Saturday, 28 October 2017

Cheest Toast....done 3 ways


This Cheese Toast recipe has been in the family for decades! My mother had learned it from a Polish lady way back in the late seventies. She had come to India with her husband who was working on a project. He was my father’s colleague actually.
I would make it with my mother as a little girl and still enjoy it as much as I did then.  Flavouring it differently is totally my idea.
Get ready to impress everyone with this recipe :)
Sharing the video recipe from my YouTube channel.


CHEESE TOAST …. Done 3 ways
Ingredients:
Cheese (grated) – 1 cup (processed)
Bread Slices (stale or fresh) – 6
Low fat Cream – 6 tsp
Garlic (grated or chopped finely) – 1 tsp (you may add more or less as per your taste)
Warm Milk – ¼ cup
Pepper pdr – ½ tsp
Chilli flakes – 1 tsp
Dried Mixed Herbs – 1 tsp
Roasted Cumin seeds – 1 tsp

Method:
1.    Take the grated cheese in a large bowl. Add in 3 tsp of cream, garlic and pepper.

2.    Mix well. Add in the rest of the cream and mix to a thick paste.

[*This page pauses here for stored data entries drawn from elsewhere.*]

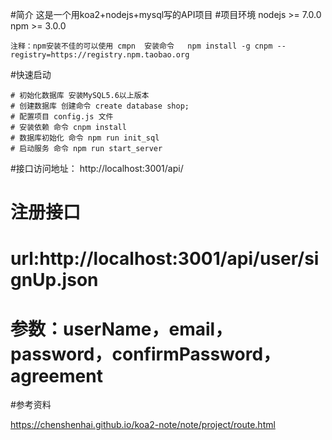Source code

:#简介
    这是一个用koa2+nodejs+mysql写的API项目
#项目环境
    nodejs >= 7.0.0
    npm >= 3.0.0

    注释：npm安装不佳的可以使用 cmpn  安装命令   npm install -g cnpm --registry=https://registry.npm.taobao.org

#快速启动

    # 初始化数据库 安装MySQL5.6以上版本
    # 创建数据库 创建命令 create database shop; 
    # 配置项目 config.js 文件   
    # 安装依赖 命令 cnpm install
    # 数据库初始化 命令 npm run init_sql
    # 启动服务 命令 npm run start_server

#接口访问地址： http://localhost:3001/api/

# 注册接口

  # url:http://localhost:3001/api/user/signUp.json
  # 参数：userName，email，password，confirmPassword，agreement





#参考资料

https://chenshenhai.github.io/koa2-note/note/project/route.html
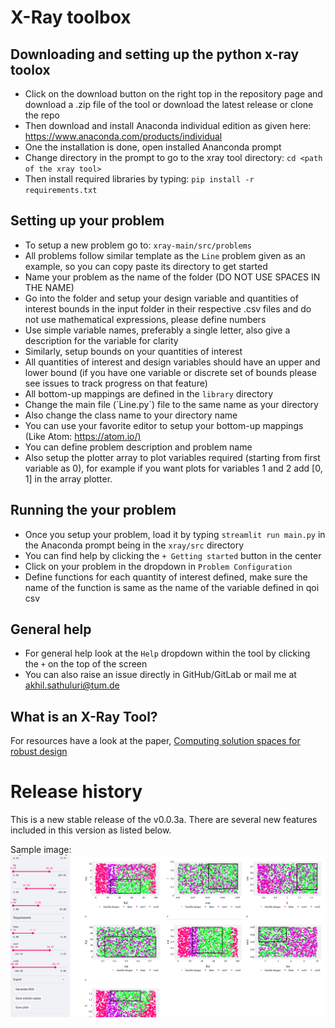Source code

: # X-Ray toolbox

## Downloading and setting up the python x-ray toolox

* Click on the download button on the right top in the repository page and download a .zip file of the tool or download the latest release or clone the repo
* Then download and install Anaconda individual edition as given here: <https://www.anaconda.com/products/individual>
* One the installation is done, open installed Ananconda prompt
* Change directory in the prompt to go to the xray tool directory: `cd <path of the xray tool>`
* Then install required libraries by typing: `pip install -r requirements.txt`
<!-- * Or for minimal installation time use `pip install streamlit, plotly, graphviz,` -->
<!-- * Wait for it to install and your tool is ready to go! -->

## Setting up your problem

* To setup a new problem go to: `xray-main/src/problems`
* All problems follow similar template as the `Line` problem given as an example, so you can copy paste its directory to get started
* Name your problem as the name of the folder (DO NOT USE SPACES IN THE NAME)
* Go into the folder and setup your design variable and quantities of interest bounds in the input folder in their respective .csv files and do not use mathematical expressions, please define numbers
* Use simple variable names, preferably a single letter, also give a description for the variable for clarity
* Similarly, setup bounds on your quantities of interest
* All quantities of interest and design variables should have an upper and lower bound (if you have one variable or discrete set of bounds please see issues to track progress on that feature)
* All bottom-up mappings are defined in the `library` directory
* Change the main file (\`Line.py\`) file to the same name as your directory
* Also change the class name to your directory name
* You can use your favorite editor to setup your bottom-up mappings (Like Atom: <https://atom.io/)>
* You can define problem description and problem name
* Also setup the plotter array to plot variables required (starting from first variable as 0), for example if you want plots for variables 1 and 2 add \[0, 1\] in the array plotter.

## Running the your problem

* Once you setup your problem, load it by typing `streamlit run main.py` in the Anaconda prompt being in the `xray/src` directory
* You can find help by clicking the `+ Getting started` button in the center
* Click on your problem in the dropdown in `Problem Configuration`
* Define functions for each quantity of interest defined, make sure the name of the function is same as the name of the variable defined in qoi csv

## General help
* For general help look at the `Help` dropdown within the tool by clicking the `+` on the top of the screen
* You can also raise an issue directly in GitHub/GitLab or mail me at akhil.sathuluri@tum.de

## What is an X-Ray Tool?
For resources have a look at the paper, [Computing solution spaces for robust design](https://github.com/PhD-TUM/xray-python/files/7787066/file.pdf)


# Release history
This is a new stable release of the v0.0.3a. There are several new features included in this version as listed below.
 <!-- X-Ray tool now uses streamlit-1.3.0. The last stable release done on 29-12-2021 -->
<!-- ### Release v0.0.3a: -->
<!-- ### New in v0.0.3a:\n
1. Modularised code for ease of understanding and usage
2. The most awaited "Update" button for the DV and QoI sliders
3. Add images like ADGs or system diagrams by dragging and dropping them into the tool
4. 3D potting of solution spaces
5. Introducing probing `Nominal` design by collapsing the design space, the nominal of the sliders
6. Sample design from the design space (for custom visualisation or processing)
7. All the features from the previous versions are carried on
8. Two examples: Line and Crash Design are included as templates for setting up problems.
Users are encouraged to use the template Line from the current version to set up new problems.
9. A black square now highlights the nominal design
10. Progress update tracker of joblib in terminal using tqdm -->

<!-- ### Release v0.0.2a:
1. Integrated graphviz for ADG generation
2. Generate matrix plots (All DVs vs all DVs)
3. Scatter3d for 3D visualisation between DVs
4. Added an example in "Help" dropdown

### Release v0.0.1a:
1. Loading a given design variable and quantities of interest space
2. Modifying their intervals using sidebar sliders
3. Save obtained solution space plots as pdf
4. Export the solution spaces as csv
5. Load the problem using the problem problem class
6. Plotly interface to activate and deactivate plot elements -->

<!-- ![Solution space design example 2](./screenshots/xray_v0.0.1a_solution.png) -->
Sample image:
![Solution space design example 1](./screenshots/xray_v0.0.1_problem_cropped.png)
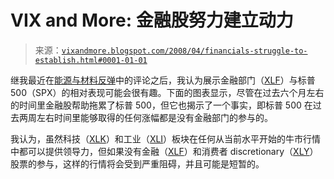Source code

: <!--yml

category: 未分类

date: 2024-05-18 18:37:46

-->

# VIX and More: 金融股努力建立动力

> 来源：[`vixandmore.blogspot.com/2008/04/financials-struggle-to-establish.html#0001-01-01`](http://vixandmore.blogspot.com/2008/04/financials-struggle-to-establish.html#0001-01-01)

继我最近在[能源与材料反弹](http://vixandmore.blogspot.com/2008/04/energy-and-materials-rally.html)中的评论之后，我认为展示金融部门（[XLF](http://vixandmore.blogspot.com/search/label/XLF)）与标普 500（SPX）的相对表现可能会很有趣。下面的图表显示，尽管在过去六个月左右的时间里金融股帮助拖累了标普 500，但它也揭示了一个事实，即标普 500 在过去两周左右时间里能够取得的任何涨幅都是没有金融部门的参与的。

我认为，虽然科技（[XLK](http://vixandmore.blogspot.com/search/label/XLK)）和工业（[XLI](http://vixandmore.blogspot.com/search/label/XLI)）板块在任何从当前水平开始的牛市行情中都可以提供领导力，但如果没有金融（[XLF](http://vixandmore.blogspot.com/search/label/XLF)）和消费者 discretionary（[XLY](http://vixandmore.blogspot.com/search/label/XLY)）股票的参与，这样的行情将会受到严重阻碍，并且可能是短暂的。
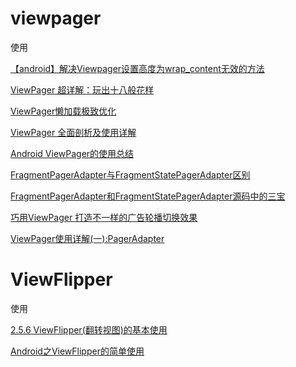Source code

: # viewpager

使用

[【android】解决Viewpager设置高度为wrap_content无效的方法](https://blog.csdn.net/u011494050/article/details/38796561)

[ViewPager 超详解：玩出十八般花样](https://juejin.im/post/5a4c2f496fb9a044fd122631)

[ViewPager懒加载极致优化](https://juejin.im/post/5d37bb8df265da1b8b2ba01a)

[ViewPager 全面剖析及使用详解](https://www.jianshu.com/p/e5abbda4a71c)

[Android ViewPager的使用总结](https://blog.csdn.net/feiduclear_up/article/details/68483441)

[FragmentPagerAdapter与FragmentStatePagerAdapter区别](https://www.cnblogs.com/lianghui66/p/3607091.html)

[FragmentPagerAdapter和FragmentStatePagerAdapter源码中的三宝](https://segmentfault.com/a/1190000012455727#articleHeader0)

[巧用ViewPager 打造不一样的广告轮播切换效果](https://blog.csdn.net/lmj623565791/article/details/51339751)

[ViewPager使用详解(一):PagerAdapter](https://www.jianshu.com/p/6fabf634d5bd)

# ViewFlipper

使用

[2.5.6 ViewFlipper(翻转视图)的基本使用](https://www.runoob.com/w3cnote/android-tutorial-viewflipper.html)

[Android之ViewFlipper的简单使用](https://segmentfault.com/a/1190000009609268)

3.    Add in half of the milk and combine. Then add in more (a little at a time) and combine to a smooth paste. It should be easily spreadable on the bread.

4.    Divide the spread into three bowls equally.

5.    Add the chilli flakes in one, mixed herbs in the next and cumin seeds (some crushed lightly) into the third bowl. Mix well.

6.    Prepare the bread slices by cutting them in halves (for home snack) or quarters (for party snack). You may cut out rectangles, triangles or squares.

7.    Apply the spread onto the slices. Be generous.

8.    Arrange the slices onto a wire rack. Grill (in a preheated oven) for 7 to 10 min at 200°C or till the cheese takes on some colour and the bread becomes crispy.

9.    Take them out immediately. Serve hot with ketchup or chutney.

­Note that the oven temp differs from oven to oven. So, check at 5 mins.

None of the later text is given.